Data extracted from a collection:
== Segment start ==
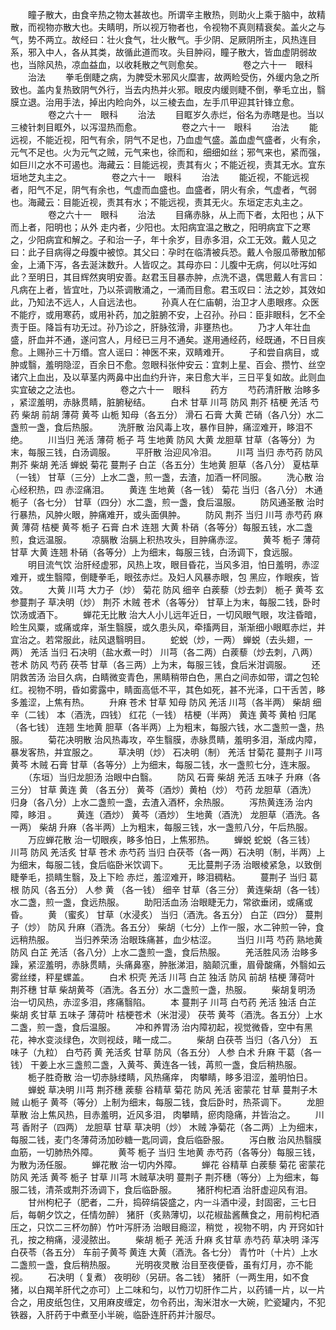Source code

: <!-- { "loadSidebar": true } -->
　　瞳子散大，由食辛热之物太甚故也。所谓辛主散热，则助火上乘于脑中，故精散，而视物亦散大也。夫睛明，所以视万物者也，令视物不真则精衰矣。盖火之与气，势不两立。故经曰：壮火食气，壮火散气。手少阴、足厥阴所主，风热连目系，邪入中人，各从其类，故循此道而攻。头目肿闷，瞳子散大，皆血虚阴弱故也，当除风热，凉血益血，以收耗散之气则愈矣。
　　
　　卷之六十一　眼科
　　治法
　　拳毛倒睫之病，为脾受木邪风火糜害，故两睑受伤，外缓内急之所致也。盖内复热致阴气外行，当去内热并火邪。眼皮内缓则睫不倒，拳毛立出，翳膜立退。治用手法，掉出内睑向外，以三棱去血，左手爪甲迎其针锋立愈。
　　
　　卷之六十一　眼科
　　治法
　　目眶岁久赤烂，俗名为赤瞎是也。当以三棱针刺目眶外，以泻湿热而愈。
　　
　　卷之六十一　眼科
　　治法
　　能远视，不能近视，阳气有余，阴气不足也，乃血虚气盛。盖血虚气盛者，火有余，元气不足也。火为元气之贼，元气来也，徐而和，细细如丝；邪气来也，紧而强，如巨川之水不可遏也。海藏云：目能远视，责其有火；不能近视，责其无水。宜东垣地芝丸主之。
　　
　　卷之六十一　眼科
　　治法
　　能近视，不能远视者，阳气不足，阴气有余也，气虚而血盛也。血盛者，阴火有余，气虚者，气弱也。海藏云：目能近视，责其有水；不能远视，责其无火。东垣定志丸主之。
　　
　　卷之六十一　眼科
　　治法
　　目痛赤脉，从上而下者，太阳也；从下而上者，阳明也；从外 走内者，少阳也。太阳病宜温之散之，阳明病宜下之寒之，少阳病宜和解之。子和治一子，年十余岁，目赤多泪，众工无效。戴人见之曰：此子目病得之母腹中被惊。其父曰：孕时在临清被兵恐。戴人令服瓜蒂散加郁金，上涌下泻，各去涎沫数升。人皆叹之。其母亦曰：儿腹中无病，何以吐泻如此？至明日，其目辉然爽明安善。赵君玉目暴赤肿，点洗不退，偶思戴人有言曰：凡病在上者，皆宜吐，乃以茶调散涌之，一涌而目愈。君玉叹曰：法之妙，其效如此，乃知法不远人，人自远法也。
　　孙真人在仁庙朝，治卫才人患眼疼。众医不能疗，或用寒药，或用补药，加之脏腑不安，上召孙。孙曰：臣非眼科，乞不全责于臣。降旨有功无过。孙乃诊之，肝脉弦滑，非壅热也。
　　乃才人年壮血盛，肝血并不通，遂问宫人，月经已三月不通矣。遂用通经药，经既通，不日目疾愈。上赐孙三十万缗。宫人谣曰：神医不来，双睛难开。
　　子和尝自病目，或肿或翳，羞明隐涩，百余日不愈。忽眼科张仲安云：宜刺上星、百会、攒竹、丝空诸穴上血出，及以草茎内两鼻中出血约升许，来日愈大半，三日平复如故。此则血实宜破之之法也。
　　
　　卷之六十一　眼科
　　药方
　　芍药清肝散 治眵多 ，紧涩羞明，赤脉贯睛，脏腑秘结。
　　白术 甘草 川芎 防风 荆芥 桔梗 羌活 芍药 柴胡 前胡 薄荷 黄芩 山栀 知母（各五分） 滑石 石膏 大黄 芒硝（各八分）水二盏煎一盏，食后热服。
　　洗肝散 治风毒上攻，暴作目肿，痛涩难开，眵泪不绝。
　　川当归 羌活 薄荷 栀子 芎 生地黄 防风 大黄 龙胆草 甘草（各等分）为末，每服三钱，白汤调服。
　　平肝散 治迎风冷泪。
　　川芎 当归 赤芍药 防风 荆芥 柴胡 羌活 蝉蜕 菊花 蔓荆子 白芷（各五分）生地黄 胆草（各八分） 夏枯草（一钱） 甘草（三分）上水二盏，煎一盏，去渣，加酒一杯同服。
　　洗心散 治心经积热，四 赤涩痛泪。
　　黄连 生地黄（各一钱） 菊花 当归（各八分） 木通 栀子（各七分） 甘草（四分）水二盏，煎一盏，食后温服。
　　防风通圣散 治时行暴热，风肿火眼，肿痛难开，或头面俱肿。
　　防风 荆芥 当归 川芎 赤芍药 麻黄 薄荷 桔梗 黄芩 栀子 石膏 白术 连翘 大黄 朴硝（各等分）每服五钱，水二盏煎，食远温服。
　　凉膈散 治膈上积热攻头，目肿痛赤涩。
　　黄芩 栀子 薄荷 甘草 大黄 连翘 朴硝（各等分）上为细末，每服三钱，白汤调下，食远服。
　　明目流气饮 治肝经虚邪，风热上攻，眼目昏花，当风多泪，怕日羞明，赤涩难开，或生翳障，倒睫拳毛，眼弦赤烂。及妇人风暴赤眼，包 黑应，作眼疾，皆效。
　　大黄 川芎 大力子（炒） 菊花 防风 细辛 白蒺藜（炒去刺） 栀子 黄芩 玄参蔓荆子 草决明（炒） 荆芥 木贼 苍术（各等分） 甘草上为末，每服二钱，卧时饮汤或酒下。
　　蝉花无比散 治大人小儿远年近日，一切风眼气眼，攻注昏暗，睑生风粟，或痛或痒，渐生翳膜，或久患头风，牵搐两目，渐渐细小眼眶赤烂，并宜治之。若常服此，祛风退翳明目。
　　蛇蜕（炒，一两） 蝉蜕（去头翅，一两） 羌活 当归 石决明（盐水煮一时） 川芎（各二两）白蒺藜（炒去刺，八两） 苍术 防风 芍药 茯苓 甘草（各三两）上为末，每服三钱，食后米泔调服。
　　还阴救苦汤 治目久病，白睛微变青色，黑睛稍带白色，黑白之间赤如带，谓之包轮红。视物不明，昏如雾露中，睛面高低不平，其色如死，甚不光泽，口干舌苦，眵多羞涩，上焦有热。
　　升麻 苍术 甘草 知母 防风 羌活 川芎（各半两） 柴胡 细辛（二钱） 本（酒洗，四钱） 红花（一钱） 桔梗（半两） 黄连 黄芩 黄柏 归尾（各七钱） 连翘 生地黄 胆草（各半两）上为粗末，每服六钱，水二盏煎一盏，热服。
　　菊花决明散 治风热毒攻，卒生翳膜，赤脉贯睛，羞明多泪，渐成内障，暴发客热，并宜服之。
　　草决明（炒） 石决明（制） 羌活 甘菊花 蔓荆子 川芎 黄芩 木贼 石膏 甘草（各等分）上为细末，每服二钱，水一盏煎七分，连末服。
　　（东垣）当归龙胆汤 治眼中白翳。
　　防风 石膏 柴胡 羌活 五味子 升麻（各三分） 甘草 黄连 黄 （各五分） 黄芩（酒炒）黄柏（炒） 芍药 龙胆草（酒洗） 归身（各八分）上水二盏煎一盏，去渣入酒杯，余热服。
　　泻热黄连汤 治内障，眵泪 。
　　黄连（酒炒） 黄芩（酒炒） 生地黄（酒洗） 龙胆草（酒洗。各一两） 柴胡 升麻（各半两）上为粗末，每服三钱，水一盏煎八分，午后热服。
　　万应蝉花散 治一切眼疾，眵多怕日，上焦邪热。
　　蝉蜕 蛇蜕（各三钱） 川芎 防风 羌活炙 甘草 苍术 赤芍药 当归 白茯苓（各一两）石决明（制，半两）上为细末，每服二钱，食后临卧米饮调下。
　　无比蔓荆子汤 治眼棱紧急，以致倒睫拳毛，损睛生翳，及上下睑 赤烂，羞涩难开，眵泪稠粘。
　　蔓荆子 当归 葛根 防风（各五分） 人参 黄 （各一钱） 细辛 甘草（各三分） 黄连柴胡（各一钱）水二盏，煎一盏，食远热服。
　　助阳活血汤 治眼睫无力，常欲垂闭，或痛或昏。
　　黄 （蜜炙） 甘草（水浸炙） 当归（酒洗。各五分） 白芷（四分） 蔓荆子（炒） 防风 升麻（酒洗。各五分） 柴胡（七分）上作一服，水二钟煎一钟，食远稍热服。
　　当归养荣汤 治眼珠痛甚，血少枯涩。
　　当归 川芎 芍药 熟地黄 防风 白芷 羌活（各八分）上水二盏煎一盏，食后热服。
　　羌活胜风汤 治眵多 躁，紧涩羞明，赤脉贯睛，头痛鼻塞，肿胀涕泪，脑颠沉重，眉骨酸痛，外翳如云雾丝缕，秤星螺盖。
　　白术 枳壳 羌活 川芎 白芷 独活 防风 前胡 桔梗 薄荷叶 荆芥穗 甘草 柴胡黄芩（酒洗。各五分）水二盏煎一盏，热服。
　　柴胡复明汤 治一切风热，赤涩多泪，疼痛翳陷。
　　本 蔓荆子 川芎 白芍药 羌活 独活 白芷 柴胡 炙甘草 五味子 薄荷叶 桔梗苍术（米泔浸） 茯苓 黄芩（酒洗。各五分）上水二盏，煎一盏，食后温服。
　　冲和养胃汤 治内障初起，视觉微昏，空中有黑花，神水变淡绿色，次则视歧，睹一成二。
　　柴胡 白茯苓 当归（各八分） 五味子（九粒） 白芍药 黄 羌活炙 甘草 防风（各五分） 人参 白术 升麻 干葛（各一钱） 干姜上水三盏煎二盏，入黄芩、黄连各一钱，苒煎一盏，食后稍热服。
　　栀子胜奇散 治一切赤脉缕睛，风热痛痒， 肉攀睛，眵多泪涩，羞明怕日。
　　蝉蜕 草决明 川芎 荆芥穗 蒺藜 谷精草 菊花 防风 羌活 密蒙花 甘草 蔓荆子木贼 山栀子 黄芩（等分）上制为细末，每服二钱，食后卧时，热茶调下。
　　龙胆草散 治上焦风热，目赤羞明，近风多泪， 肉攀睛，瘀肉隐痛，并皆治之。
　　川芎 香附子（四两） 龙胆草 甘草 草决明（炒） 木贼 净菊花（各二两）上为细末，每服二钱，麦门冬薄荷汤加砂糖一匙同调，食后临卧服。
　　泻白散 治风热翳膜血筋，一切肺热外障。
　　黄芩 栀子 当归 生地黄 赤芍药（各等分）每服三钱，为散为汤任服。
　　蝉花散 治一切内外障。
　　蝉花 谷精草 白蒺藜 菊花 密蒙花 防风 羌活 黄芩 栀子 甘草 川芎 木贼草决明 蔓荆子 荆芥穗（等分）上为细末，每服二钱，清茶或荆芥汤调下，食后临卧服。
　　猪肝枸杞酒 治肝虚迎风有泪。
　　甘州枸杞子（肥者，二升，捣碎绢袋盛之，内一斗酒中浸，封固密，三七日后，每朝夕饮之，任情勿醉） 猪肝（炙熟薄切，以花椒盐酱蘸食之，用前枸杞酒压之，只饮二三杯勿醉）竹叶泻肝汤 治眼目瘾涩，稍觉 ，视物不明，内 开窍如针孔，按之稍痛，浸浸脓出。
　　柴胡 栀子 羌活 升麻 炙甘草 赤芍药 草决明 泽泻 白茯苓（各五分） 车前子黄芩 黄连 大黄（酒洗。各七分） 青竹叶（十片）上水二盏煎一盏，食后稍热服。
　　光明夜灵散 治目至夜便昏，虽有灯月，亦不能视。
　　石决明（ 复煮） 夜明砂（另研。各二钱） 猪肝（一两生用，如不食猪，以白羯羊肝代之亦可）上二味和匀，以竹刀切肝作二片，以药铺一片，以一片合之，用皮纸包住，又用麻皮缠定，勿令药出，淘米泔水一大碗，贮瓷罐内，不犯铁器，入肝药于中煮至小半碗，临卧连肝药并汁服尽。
== Segment end ==
Required action: Extract all lines of the records above that include "上为细末".

Task response:
　　黄芩 栀子 薄荷 甘草 大黄 连翘 朴硝（各等分）上为细末，每服三钱，白汤调下，食远服。
　　草决明（炒） 石决明（制） 羌活 甘菊花 蔓荆子 川芎 黄芩 木贼 石膏 甘草（各等分）上为细末，每服二钱，水一盏煎七分，连末服。
　　蝉蜕 蛇蜕（各三钱） 川芎 防风 羌活炙 甘草 苍术 赤芍药 当归 白茯苓（各一两）石决明（制，半两）上为细末，每服二钱，食后临卧米饮调下。
　　川芎 香附子（四两） 龙胆草 甘草 草决明（炒） 木贼 净菊花（各二两）上为细末，每服二钱，麦门冬薄荷汤加砂糖一匙同调，食后临卧服。
　　蝉花 谷精草 白蒺藜 菊花 密蒙花 防风 羌活 黄芩 栀子 甘草 川芎 木贼草决明 蔓荆子 荆芥穗（等分）上为细末，每服二钱，清茶或荆芥汤调下，食后临卧服。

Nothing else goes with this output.